1.3 — Data Visualization with ggplot2 — R Practice

Getting Set Up

Before we begin, start a new file with File \(\rightarrow\) New File \(\rightarrow\) R Script. As you work through this sheet in the console in R, also add (copy/paste) your commands that work into this new file. At the end, save it, and run to execute all of your commands at once.

“Our Plot” from Class

Download and run in R Studio on your computer (or open the file in our R Studio cloud project and run it there) to see our plot from class.

Exploring the Data


We will look at GDP per Capita and Life Expectancy using some data from the gapminder project. There is a handy package called gapminder that uses a small snippet of this data for exploratory analysis. Install and load the package gapminder. Type ?gapminder and hit enter to see a description of the data.


Let’s get a quick look at gapminder to see what we’re dealing with.

  1. Get the structure of the gapminder data.
  2. What variables are there?
  3. Look at the head of the dataset to get an idea of what the data looks like.
  4. Get summary statistics of all variables.

Simple Plots in Base R


Let’s make sure you can do some basic plots before we get into the gg. Use base R’s hist() function to plot a histogram of gdpPercap.


Use base R’s boxplot() function to plot a boxplot of gdpPercap.


Now make it a boxplot by continent.Hint: use formula notation with ~.


Now make a scatterplot of gdpPercap on the \(x\)-axis and LifeExp on the \(y\)-axis.

Plots with ggplot2


Load the package ggplot2 (you should have installed it previously.

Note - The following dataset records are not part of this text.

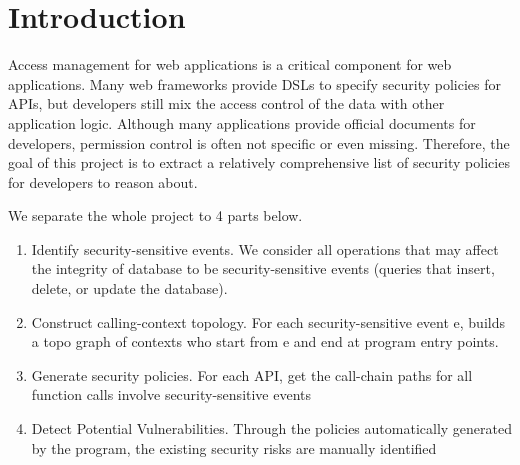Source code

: \section{Introduction}%


Access management for web applications is a critical component for web
applications.
Many web frameworks provide DSLs to specify security policies for APIs, but
developers still mix the access control of the data with other application
logic.
Although many applications provide official documents for developers,
permission control is often not specific or even missing.
%
Therefore, the goal of this project is to extract a relatively comprehensive
list of security policies for developers to reason about.

We separate the whole project to 4 parts below.
\begin{enumerate}
  \item Identify security-sensitive events. We consider all operations that may
        affect the integrity of database to be security-sensitive events
        (queries that insert, delete, or update the database).

  \item Construct calling-context topology. For each security-sensitive event e,
        builds a topo graph of contexts who start from e and end at program
        entry points.

  \item Generate security policies. For each API,  get the call-chain paths for
        all function calls involve security-sensitive events

  \item Detect Potential Vulnerabilities. Through the policies automatically
        generated by the program, the existing security risks are manually
        identified
\end{enumerate}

If not, install first with install.packages("ggplot2")).


Let’s first make a bar graph to see how many countries are in each continent. The only aesthetic you need is to map continent to x. Bar graphs are great for representing categories, but not quantitative data.


For quantitative data, we want a histogram to visualize the distribution of a variable. Make a histogram of gdpPercap. Your only aesthetic here is to map gdpPercap to x.


Now let’s try adding some color, specifically, add an aesthetic that maps continent to fill.In general, color refers to the outside borders of a geom (except points), fill is the interior of an object.


Instead of a histogram, change the geom to make it a density graph. To avoid overplotting, add alpha=0.4 to the geom argument (alpha changes the transparency of a fill).


Redo your plot from 11 for lifeExp instead of gdpPercap.


Now let’s try a scatterplot for lifeExp (as y) on gdpPercap (as x). You’ll need both for aesthetics. The geom here is geom_point().


Add some color by mapping continent to color in your aesthetics.


Now let’s try adding a regression line with geom_smooth(). Add this layer on top of your geom_point() layer.


Did you notice that you got multiple regression lines (colored by continent)? That’s because we set a global aesthetic of mapping continent to color. If we want just one regression line, we need to instead move the color = continent inside the aes of geom_point. This will only map continent to color for points, not for anything else.


Now add an aesthetic to your points to map pop to size.


Change the color of the regression line to "black". Try first by putting this inside an aes() in your geom_smooth, and try a second time by just putting it inside geom_smooth without an aes(). What’s the difference, and why?


Another way to separate out continents is with faceting. Add +facet_wrap(~continent) to create subplots by continent.


Remove the facet layer. The scale is quite annoying for the x-axis, a lot of points are clustered on the lower level. Let’s try changing the scale by adding a layer: +scale_x_log10().


Now let’s fix the labels by adding +labs(). Inside labs, make proper axes titles for x, y, and a title to the plot. If you want to change the name of the legends (continent color), add one for color and size.


Now let’s try subsetting by looking only at North America. Take the gapminder dataframe and subset it to only look at continent=="Americas"). Assign this to a new dataframe object (call it something like america.) Now, use this as your data, and redo the graph from question 17. (You might want to take a look at your new dataframe to make sure it worked first!)


Try this again for the whole world, but just for observations in the year 2002.